**Exercise goal:**
Search the material for the string "parameter" and copy each line where it occurs.

**Records to use:**
►

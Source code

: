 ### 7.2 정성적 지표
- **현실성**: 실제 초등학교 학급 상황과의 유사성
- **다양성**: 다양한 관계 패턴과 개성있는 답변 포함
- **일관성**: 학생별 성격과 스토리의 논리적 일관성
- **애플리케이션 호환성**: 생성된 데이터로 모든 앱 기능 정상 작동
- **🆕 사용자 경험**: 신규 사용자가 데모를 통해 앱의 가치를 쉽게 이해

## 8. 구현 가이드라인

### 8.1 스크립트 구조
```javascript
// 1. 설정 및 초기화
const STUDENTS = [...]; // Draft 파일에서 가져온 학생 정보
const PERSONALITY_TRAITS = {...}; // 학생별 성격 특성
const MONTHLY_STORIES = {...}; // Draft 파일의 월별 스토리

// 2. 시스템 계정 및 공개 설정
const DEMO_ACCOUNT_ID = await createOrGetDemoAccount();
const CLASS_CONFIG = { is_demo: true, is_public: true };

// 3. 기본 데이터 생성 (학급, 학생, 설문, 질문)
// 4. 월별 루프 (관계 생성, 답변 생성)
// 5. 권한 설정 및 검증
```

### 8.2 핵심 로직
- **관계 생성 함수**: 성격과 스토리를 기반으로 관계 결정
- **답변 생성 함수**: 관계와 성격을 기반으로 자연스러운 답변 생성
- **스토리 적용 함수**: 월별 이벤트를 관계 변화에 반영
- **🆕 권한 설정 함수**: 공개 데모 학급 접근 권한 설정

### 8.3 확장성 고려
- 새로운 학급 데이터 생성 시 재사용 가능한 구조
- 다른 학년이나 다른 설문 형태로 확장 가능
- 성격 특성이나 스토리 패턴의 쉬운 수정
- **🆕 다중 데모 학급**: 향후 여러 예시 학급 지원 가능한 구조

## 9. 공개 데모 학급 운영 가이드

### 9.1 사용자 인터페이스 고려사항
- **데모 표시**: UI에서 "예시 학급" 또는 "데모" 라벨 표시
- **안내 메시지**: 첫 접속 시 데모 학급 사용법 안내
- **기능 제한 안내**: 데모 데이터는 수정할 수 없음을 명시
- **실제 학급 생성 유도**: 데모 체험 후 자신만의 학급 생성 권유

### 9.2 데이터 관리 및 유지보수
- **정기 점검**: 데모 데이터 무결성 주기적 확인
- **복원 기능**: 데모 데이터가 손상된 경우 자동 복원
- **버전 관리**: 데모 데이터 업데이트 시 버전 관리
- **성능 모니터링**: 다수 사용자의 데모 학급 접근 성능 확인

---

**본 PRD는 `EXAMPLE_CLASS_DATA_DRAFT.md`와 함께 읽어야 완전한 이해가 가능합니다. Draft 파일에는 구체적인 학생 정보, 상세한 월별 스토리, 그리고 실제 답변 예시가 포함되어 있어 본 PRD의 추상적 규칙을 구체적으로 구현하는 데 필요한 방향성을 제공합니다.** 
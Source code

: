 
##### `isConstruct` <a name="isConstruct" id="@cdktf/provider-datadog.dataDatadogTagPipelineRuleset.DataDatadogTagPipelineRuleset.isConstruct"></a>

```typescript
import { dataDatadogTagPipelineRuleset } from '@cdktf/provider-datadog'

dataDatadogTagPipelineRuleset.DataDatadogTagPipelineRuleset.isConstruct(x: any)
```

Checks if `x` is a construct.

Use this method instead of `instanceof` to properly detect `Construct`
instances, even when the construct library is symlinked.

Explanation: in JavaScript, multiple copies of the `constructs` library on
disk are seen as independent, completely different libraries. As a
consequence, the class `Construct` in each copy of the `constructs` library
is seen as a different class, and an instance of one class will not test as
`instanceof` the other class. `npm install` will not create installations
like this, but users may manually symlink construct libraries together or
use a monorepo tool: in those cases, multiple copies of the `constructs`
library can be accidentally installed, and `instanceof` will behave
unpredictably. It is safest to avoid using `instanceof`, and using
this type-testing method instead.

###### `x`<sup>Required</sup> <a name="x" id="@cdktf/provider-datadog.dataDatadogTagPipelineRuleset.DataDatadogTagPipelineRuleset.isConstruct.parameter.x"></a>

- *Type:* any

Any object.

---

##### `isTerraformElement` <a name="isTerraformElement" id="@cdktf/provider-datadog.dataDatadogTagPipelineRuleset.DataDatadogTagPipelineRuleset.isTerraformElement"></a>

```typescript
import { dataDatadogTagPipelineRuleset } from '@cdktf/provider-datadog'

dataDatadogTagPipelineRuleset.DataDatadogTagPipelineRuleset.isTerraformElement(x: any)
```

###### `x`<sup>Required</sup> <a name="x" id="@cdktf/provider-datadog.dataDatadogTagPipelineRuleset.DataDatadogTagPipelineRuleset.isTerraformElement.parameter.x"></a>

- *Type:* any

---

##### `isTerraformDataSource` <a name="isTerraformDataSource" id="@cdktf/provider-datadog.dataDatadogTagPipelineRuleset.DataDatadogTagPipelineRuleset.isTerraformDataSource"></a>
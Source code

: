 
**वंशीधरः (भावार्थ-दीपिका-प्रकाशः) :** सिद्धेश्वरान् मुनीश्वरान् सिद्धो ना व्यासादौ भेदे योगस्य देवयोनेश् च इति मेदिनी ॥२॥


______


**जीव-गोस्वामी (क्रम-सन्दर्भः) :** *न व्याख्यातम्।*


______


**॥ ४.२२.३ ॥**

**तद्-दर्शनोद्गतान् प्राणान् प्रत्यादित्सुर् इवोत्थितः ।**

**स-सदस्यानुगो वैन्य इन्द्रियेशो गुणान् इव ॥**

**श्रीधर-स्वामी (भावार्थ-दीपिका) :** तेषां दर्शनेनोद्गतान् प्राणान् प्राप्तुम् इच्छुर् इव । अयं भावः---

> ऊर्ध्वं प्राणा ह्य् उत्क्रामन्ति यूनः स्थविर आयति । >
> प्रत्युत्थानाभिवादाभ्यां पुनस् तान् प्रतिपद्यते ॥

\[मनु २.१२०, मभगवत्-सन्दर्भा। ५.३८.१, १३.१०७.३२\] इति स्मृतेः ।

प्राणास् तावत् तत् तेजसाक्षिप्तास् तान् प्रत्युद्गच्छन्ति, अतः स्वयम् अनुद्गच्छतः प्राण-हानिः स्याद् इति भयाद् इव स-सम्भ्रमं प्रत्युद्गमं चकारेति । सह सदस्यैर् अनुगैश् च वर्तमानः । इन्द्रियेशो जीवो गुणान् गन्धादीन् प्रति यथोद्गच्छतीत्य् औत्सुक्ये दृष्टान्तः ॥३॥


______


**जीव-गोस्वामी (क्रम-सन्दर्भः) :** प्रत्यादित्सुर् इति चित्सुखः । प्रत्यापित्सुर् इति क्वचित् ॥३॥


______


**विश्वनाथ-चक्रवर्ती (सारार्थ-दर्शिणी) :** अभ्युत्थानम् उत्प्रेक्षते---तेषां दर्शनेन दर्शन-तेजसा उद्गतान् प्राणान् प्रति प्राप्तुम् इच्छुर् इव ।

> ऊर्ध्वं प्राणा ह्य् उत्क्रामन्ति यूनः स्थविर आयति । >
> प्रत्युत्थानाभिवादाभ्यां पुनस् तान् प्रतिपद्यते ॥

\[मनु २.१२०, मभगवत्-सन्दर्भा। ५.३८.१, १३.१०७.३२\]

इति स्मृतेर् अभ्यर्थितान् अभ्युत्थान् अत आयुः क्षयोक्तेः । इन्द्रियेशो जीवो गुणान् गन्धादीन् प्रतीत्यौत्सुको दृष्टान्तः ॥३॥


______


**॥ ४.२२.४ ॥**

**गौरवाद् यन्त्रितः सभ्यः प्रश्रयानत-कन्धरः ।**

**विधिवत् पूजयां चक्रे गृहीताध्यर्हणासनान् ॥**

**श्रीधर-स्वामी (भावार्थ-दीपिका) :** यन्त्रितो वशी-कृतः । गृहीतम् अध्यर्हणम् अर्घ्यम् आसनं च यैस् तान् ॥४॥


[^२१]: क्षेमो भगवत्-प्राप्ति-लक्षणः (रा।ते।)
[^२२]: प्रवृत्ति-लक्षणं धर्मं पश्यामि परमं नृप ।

◄

**Task result:**
###### `x`<sup>Required</sup> <a name="x" id="@cdktf/provider-datadog.dataDatadogTagPipelineRuleset.DataDatadogTagPipelineRuleset.isConstruct.parameter.x"></a>
###### `x`<sup>Required</sup> <a name="x" id="@cdktf/provider-datadog.dataDatadogTagPipelineRuleset.DataDatadogTagPipelineRuleset.isTerraformElement.parameter.x"></a>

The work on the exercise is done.